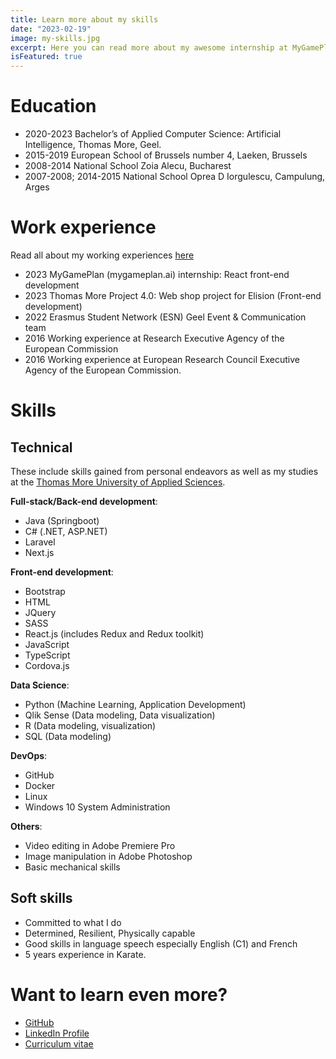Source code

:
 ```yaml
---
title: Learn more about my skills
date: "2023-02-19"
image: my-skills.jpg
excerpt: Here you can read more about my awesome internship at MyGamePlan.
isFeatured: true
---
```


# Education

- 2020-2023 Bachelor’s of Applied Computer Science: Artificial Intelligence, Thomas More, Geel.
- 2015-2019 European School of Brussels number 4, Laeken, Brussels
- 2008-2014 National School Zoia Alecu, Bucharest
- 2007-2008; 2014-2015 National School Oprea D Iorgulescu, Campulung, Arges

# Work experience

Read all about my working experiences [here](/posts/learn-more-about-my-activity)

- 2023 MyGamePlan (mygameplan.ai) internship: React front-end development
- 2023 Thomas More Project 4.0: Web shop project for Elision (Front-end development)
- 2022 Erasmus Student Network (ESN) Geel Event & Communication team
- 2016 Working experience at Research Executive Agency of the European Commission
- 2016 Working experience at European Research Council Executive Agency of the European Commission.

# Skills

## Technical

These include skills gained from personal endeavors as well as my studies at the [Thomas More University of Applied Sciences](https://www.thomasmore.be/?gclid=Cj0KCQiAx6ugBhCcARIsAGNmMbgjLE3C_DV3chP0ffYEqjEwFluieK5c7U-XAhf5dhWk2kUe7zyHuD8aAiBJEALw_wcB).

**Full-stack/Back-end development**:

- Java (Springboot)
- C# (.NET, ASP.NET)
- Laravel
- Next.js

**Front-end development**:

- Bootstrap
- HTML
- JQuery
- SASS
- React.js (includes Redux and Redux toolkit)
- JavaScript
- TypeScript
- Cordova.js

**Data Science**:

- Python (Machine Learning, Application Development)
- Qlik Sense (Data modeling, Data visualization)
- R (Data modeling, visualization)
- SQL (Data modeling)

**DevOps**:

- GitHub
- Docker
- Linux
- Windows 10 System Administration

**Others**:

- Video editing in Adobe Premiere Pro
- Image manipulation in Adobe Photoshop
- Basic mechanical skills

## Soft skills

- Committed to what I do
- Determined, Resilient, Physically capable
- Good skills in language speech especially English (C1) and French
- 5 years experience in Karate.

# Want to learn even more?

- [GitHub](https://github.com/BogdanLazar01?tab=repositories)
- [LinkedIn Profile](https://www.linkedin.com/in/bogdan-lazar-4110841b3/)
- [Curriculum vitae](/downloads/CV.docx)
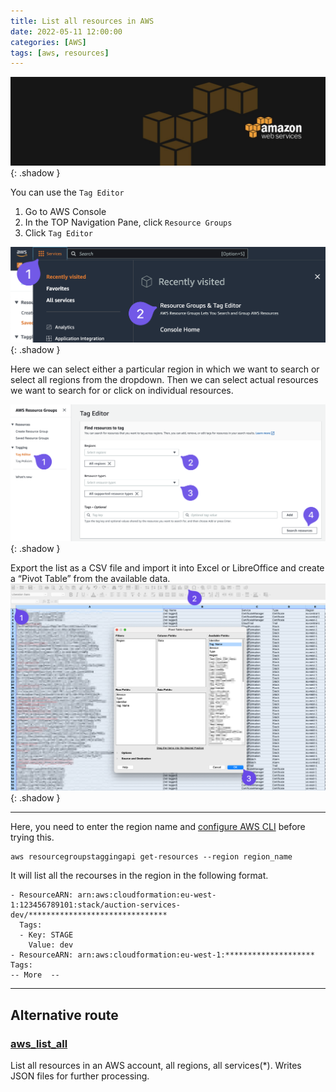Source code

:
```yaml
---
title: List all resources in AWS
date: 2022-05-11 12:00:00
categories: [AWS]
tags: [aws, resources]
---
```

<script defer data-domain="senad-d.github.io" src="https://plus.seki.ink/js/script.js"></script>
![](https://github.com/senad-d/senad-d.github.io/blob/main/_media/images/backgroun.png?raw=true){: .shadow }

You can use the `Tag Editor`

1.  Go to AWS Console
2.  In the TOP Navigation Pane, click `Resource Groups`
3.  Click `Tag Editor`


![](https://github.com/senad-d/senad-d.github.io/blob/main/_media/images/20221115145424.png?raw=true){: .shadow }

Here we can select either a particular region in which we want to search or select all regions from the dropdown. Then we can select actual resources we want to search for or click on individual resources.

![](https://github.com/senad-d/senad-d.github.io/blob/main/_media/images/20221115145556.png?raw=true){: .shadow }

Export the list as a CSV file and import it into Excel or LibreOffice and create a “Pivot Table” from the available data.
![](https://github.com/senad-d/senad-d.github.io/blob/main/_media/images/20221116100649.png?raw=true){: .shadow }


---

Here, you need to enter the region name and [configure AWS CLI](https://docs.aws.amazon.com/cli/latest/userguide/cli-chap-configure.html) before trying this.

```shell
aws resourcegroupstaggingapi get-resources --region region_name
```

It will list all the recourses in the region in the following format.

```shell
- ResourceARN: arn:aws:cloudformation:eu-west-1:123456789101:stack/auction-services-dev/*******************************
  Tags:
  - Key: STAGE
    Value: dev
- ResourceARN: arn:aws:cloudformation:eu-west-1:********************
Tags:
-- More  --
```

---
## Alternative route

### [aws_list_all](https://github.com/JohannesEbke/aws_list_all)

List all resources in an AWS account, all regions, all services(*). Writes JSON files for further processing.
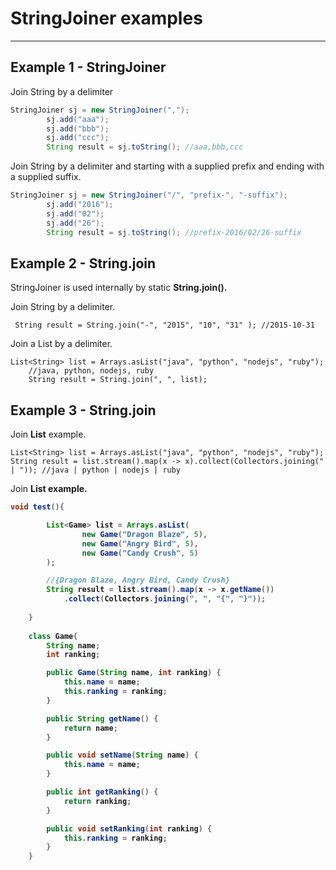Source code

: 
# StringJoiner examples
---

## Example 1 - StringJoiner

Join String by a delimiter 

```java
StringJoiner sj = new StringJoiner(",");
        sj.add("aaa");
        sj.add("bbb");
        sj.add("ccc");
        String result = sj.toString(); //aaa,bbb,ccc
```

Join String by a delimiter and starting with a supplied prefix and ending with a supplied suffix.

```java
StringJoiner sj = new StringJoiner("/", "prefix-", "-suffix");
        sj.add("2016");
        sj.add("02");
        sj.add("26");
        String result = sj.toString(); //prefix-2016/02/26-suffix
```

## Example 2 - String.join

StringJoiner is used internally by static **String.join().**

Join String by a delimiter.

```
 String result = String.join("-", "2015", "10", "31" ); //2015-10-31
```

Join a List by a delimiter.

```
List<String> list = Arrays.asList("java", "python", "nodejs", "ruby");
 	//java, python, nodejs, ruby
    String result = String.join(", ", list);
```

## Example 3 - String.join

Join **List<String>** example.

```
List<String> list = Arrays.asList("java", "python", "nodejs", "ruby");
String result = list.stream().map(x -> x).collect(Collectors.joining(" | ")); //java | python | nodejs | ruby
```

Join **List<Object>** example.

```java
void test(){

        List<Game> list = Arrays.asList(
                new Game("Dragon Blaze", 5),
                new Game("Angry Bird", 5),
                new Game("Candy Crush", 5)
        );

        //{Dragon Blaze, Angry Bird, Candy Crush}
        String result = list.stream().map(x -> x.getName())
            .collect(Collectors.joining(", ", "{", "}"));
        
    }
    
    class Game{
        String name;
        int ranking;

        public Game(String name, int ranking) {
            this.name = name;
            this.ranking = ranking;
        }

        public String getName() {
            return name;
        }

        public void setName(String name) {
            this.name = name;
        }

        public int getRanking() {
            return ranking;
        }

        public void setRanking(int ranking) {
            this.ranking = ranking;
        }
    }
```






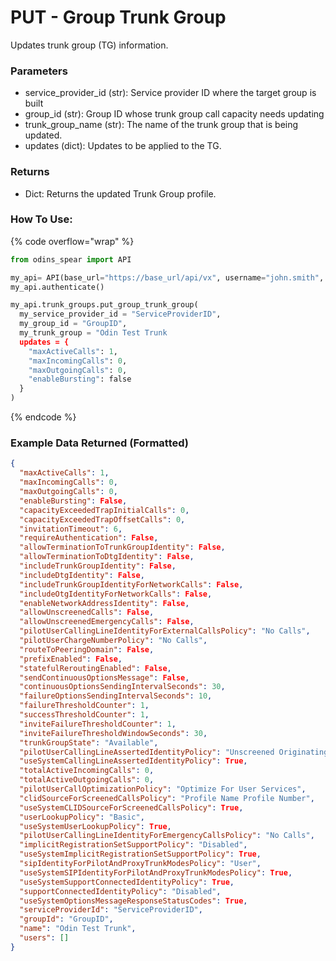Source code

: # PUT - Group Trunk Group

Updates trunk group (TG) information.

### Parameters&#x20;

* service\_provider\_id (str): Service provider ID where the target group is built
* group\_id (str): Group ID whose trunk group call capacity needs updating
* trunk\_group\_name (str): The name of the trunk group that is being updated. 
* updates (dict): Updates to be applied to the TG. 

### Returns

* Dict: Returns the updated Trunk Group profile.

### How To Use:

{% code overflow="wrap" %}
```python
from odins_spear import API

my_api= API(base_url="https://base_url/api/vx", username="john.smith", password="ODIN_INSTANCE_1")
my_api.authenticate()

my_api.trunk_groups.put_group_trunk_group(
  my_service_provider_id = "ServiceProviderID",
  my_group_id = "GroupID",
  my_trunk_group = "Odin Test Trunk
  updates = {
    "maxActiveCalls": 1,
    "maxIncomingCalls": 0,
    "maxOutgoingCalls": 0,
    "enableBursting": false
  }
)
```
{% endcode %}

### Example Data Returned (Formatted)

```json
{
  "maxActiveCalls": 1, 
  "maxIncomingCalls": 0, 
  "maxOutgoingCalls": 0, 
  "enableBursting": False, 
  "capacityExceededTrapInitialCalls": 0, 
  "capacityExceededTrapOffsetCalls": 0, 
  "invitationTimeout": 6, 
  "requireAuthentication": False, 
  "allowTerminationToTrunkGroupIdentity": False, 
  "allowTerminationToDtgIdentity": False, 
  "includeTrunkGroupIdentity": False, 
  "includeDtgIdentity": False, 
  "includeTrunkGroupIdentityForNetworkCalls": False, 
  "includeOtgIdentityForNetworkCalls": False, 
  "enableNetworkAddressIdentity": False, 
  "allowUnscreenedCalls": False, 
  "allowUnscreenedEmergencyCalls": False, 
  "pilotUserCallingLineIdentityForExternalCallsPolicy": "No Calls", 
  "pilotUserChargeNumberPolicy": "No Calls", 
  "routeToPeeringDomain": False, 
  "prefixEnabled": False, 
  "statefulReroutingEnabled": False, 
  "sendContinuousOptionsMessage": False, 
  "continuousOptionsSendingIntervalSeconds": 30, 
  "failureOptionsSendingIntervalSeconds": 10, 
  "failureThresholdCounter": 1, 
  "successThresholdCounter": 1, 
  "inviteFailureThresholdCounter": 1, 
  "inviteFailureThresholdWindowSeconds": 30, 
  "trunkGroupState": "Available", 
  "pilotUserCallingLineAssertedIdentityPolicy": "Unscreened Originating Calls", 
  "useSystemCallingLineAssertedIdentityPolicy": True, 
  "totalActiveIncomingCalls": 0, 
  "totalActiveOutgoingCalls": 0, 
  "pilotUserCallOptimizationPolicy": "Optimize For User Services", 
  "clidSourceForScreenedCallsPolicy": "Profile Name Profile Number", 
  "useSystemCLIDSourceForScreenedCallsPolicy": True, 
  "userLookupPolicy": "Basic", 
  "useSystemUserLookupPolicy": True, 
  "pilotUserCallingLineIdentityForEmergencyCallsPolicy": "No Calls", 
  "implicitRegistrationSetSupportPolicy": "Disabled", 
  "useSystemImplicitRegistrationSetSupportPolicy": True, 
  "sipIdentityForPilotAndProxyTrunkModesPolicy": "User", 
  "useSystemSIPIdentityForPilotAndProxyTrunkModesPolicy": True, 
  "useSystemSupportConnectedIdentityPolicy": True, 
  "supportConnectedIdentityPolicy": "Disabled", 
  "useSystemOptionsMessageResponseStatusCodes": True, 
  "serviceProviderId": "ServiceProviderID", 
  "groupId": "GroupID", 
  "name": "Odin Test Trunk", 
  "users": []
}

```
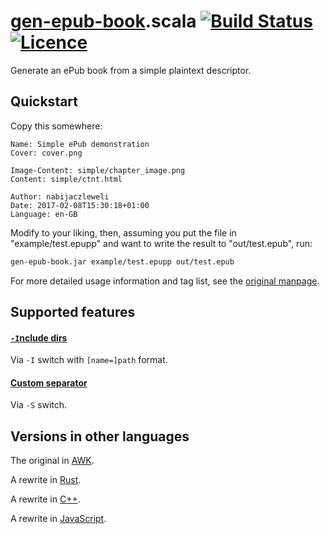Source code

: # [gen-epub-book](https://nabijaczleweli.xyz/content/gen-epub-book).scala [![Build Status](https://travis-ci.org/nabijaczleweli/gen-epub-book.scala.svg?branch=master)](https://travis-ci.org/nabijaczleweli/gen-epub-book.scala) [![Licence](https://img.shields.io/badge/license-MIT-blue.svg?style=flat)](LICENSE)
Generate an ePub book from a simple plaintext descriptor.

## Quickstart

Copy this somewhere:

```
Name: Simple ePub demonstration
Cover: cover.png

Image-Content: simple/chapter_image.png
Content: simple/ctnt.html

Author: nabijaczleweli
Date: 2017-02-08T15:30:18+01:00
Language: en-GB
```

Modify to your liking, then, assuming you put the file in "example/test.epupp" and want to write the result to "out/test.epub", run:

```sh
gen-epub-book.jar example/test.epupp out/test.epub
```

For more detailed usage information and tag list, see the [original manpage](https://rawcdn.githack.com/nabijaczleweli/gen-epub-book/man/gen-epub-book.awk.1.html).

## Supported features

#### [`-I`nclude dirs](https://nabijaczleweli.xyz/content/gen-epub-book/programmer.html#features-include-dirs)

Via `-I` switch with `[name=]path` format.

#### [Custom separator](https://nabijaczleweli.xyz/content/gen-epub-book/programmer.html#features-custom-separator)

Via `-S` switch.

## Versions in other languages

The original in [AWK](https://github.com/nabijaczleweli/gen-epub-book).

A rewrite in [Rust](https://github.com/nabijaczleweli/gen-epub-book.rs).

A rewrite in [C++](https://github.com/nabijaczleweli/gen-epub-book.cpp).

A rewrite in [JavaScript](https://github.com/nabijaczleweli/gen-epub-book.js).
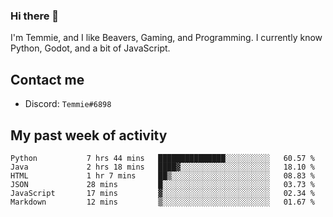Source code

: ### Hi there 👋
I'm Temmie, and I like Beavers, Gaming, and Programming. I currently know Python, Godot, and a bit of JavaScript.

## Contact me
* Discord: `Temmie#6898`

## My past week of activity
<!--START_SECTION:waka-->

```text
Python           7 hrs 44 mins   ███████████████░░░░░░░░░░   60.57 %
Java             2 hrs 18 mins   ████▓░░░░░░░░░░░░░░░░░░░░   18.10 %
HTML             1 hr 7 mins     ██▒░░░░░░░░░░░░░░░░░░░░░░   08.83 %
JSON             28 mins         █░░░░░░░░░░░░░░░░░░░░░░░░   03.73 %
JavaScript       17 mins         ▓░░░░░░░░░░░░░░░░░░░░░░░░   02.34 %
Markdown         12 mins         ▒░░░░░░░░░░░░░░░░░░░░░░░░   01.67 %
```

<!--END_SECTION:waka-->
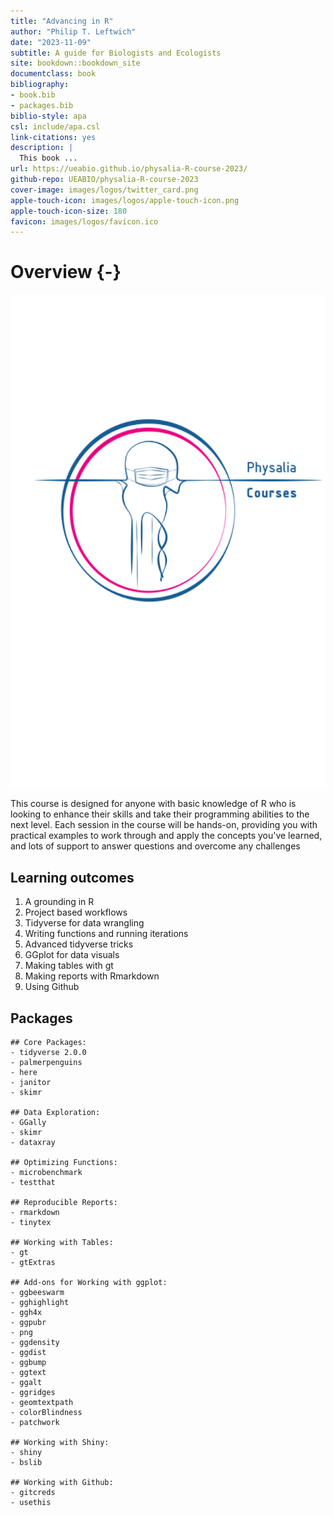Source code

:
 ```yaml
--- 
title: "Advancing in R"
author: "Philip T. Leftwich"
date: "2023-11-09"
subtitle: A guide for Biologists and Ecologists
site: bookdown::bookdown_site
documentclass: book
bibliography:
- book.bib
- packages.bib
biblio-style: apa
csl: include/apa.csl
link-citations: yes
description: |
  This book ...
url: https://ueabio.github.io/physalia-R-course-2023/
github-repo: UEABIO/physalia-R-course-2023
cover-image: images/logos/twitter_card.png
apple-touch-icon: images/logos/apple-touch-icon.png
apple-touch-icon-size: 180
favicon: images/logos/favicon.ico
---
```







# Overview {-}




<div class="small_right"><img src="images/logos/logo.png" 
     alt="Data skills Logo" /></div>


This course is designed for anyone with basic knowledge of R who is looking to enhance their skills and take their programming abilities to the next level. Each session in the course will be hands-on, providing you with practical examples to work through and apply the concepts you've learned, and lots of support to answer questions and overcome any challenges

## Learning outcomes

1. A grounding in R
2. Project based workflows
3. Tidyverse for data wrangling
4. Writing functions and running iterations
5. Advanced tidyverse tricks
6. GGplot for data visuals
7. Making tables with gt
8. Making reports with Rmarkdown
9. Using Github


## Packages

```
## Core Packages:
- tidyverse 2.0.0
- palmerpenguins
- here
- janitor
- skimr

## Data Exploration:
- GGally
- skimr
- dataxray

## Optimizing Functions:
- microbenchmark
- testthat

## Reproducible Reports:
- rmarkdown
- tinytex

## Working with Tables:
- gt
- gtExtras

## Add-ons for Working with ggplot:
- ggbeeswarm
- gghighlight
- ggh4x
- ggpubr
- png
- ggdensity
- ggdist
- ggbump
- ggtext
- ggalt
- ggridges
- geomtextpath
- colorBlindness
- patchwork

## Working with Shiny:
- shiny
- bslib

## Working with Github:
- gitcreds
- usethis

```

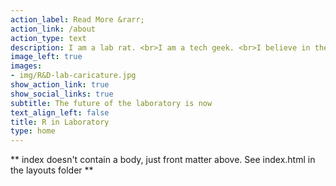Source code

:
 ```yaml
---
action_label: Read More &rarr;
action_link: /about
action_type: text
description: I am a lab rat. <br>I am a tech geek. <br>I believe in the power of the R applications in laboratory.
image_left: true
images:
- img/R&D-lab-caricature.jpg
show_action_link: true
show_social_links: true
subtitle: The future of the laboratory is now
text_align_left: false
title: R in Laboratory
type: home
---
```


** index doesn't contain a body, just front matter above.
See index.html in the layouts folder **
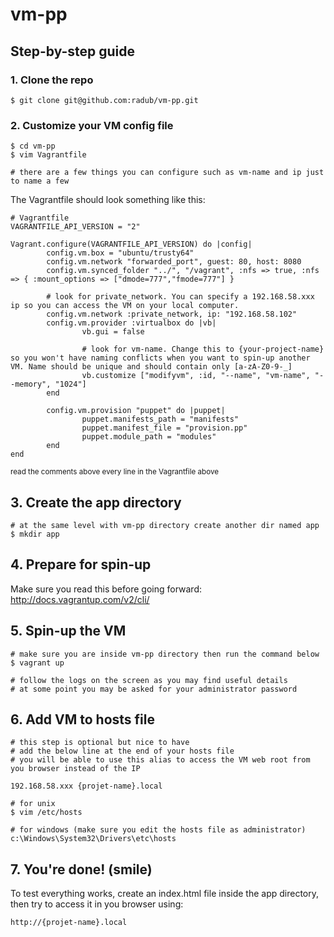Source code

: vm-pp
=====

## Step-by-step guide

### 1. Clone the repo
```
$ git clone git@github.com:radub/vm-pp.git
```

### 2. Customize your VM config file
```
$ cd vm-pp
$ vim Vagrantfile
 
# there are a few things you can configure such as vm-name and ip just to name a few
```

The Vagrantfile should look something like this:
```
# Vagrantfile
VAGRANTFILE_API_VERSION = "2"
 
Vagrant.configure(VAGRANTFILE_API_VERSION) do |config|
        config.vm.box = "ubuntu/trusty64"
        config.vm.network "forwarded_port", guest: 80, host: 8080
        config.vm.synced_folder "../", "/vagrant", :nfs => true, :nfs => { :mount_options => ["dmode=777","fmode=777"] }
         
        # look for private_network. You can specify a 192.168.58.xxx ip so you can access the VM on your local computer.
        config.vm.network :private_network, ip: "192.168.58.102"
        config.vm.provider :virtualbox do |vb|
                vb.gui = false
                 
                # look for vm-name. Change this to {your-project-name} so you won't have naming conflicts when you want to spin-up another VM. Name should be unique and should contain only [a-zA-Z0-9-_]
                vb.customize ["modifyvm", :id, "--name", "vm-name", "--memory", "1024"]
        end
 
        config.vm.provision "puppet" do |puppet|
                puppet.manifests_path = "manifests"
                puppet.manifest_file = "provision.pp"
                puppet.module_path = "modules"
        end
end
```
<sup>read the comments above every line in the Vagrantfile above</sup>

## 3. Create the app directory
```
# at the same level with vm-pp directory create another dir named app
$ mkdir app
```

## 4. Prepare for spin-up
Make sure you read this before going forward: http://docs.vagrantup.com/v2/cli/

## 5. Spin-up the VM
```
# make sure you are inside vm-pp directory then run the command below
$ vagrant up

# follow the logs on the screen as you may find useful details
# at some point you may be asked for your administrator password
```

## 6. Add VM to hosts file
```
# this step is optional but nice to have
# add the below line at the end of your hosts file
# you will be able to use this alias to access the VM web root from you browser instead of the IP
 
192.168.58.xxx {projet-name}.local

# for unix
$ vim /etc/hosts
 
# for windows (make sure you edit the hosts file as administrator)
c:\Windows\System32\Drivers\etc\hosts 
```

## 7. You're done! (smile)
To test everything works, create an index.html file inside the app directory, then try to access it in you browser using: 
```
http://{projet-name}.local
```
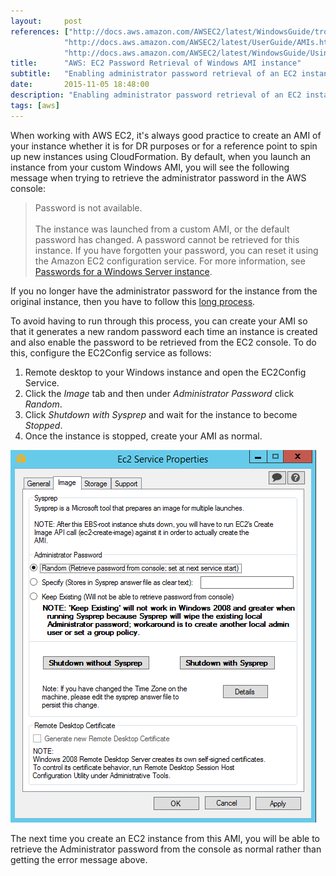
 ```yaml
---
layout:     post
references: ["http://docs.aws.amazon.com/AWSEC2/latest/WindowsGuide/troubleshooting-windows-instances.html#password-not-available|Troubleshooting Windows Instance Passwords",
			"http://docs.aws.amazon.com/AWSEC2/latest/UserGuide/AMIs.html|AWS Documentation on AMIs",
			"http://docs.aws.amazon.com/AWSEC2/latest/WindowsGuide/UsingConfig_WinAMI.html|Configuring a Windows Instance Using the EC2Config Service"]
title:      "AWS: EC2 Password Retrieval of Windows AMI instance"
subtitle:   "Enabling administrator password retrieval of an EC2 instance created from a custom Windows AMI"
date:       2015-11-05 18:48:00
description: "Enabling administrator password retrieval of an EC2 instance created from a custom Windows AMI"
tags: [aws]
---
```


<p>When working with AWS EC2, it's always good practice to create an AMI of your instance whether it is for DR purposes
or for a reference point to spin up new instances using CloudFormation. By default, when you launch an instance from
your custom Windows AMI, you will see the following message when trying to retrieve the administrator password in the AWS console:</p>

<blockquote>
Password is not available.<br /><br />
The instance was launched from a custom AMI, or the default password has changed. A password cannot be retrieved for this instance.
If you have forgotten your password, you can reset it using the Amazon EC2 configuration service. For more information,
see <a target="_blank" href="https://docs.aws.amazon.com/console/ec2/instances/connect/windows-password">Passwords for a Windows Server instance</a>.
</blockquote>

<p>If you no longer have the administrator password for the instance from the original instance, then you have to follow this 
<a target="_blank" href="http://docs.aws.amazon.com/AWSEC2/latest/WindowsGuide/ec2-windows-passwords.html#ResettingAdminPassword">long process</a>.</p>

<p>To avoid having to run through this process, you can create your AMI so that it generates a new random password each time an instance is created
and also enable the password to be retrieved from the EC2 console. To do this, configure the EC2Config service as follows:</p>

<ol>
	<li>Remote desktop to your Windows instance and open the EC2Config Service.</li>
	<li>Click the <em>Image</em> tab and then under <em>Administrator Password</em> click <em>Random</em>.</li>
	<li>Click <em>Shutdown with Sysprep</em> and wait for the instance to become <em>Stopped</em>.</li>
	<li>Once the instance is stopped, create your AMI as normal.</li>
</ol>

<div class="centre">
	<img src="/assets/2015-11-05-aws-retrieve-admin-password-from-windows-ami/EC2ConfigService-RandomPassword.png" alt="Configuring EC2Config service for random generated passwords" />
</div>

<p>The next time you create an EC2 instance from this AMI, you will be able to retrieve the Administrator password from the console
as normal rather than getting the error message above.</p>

============================================================

Exercise goal: Check all the records above and select each line where the string "Bird" is found.

Expected output:
                new Game("Angry Bird", 5),
        //{Dragon Blaze, Angry Bird, Candy Crush}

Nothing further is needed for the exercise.